[SOURCE RECORDS]
▼▼▼

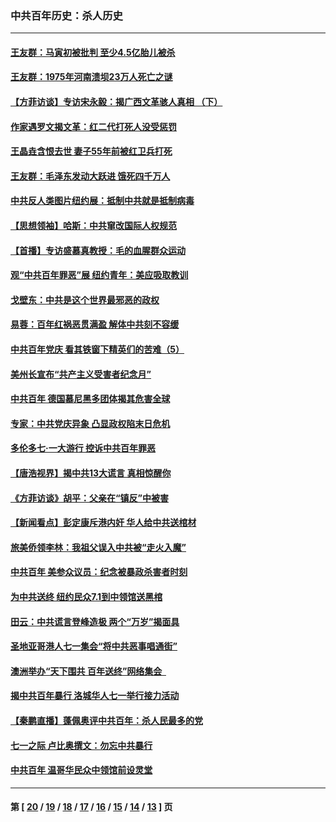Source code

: ### 中共百年历史：杀人历史
---
#### [王友群：马寅初被批判 至少4.5亿胎儿被杀](../../pages/nf1176106/n13260313.md?10130430) 
#### [王友群：1975年河南溃坝23万人死亡之谜](../../pages/nf1176106/n13231576.md?10130430) 
#### [【方菲访谈】专访宋永毅：揭广西文革骇人真相 （下）](../../pages/nf1176106/n13209074.md?10130430) 
#### [作家遇罗文揭文革：红二代打死人没受惩罚](../../pages/nf1176106/n13205254.md?10130430) 
#### [王晶垚含恨去世 妻子55年前被红卫兵打死](../../pages/nf1176106/n13203590.md?10130430) 
#### [王友群：毛泽东发动大跃进 饿死四千万人](../../pages/nf1176106/n13177158.md?10130430) 
#### [中共反人类图片纽约展：抵制中共就是抵制病毒](../../pages/nf1176106/n13115371.md?10130430) 
#### [【思想领袖】哈斯：中共窜改国际人权规范](../../pages/nf1176106/n13053647.md?10130430) 
#### [【首播】专访盛慕真教授：毛的血腥群众运动](../../pages/nf1176106/n13091782.md?10130430) 
#### [观“中共百年罪恶”展 纽约青年：美应吸取教训](../../pages/nf1176106/n13085246.md?10130430) 
#### [戈壁东：中共是这个世界最邪恶的政权](../../pages/nf1176106/n13085641.md?10130430) 
#### [易蓉：百年红祸恶贯满盈 解体中共刻不容缓](../../pages/nf1176106/n13084455.md?10130430) 
#### [中共百年党庆 看其铁窗下精英们的苦难（5）](../../pages/nf1176106/n13076766.md?10130430) 
#### [美州长宣布“共产主义受害者纪念月”](../../pages/nf1176106/n13074024.md?10130430) 
#### [中共百年 德国慕尼黑多团体揭其危害全球](../../pages/nf1176106/n13068873.md?10130430) 
#### [专家：中共党庆异象 凸显政权陷末日危机](../../pages/nf1176106/n13067084.md?10130430) 
#### [多伦多七·一大游行 控诉中共百年罪恶](../../pages/nf1176106/n13062043.md?10130430) 
#### [【唐浩视界】揭中共13大谎言 真相惊醒你](../../pages/nf1176106/n13065208.md?10130430) 
#### [《方菲访谈》胡平：父亲在“镇反”中被害](../../pages/nf1176106/n13064114.md?10130430) 
#### [【新闻看点】彭定康斥港内奸 华人给中共送棺材](../../pages/nf1176106/n13064230.md?10130430) 
#### [旅美侨领李林：我祖父误入中共被“走火入魔”](../../pages/nf1176106/n13062777.md?10130430) 
#### [中共百年 美参众议员：纪念被暴政杀害者时刻](../../pages/nf1176106/n13063735.md?10130430) 
#### [为中共送终 纽约民众7.1到中领馆送黑棺](../../pages/nf1176106/n13062573.md?10130430) 
#### [田云：中共谎言登峰造极 两个“万岁”揭面具](../../pages/nf1176106/n13062013.md?10130430) 
#### [圣地亚哥港人七一集会“将中共恶事唱通街”](../../pages/nf1176106/n13062681.md?10130430) 
#### [澳洲举办“天下围共 百年送终”网络集会  ](../../pages/nf1176106/n13054366.md?10130430) 
#### [揭中共百年暴行 洛城华人七一举行接力活动](../../pages/nf1176106/n13061979.md?10130430) 
#### [【秦鹏直播】蓬佩奥评中共百年：杀人民最多的党](../../pages/nf1176106/n13061736.md?10130430) 
#### [七一之际 卢比奥撰文：勿忘中共暴行](../../pages/nf1176106/n13061044.md?10130430) 
#### [中共百年 温哥华民众中领馆前设灵堂](../../pages/nf1176106/n13061399.md?10130430) 

---
#### 第 [ [20](./20.md?10130430) / [19](./19.md?10130430) / [18](./18.md?10130430) / [17](./17.md?10130430) / [16](./16.md?10130430) / [15](./15.md?10130430) / [14](./14.md?10130430) / [13](./13.md?10130430) ] 页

▲▲▲

[WHAT IS EXPECTED] Return exactly the lines from the one containing "#### [【秦鹏直播】蓬佩" to the last line of the data, and nothing more.

[FINISHED TASK]
#### [【秦鹏直播】蓬佩奥评中共百年：杀人民最多的党](../../pages/nf1176106/n13061736.md?10130430) 
#### [七一之际 卢比奥撰文：勿忘中共暴行](../../pages/nf1176106/n13061044.md?10130430) 
#### [中共百年 温哥华民众中领馆前设灵堂](../../pages/nf1176106/n13061399.md?10130430) 

---
#### 第 [ [20](./20.md?10130430) / [19](./19.md?10130430) / [18](./18.md?10130430) / [17](./17.md?10130430) / [16](./16.md?10130430) / [15](./15.md?10130430) / [14](./14.md?10130430) / [13](./13.md?10130430) ] 页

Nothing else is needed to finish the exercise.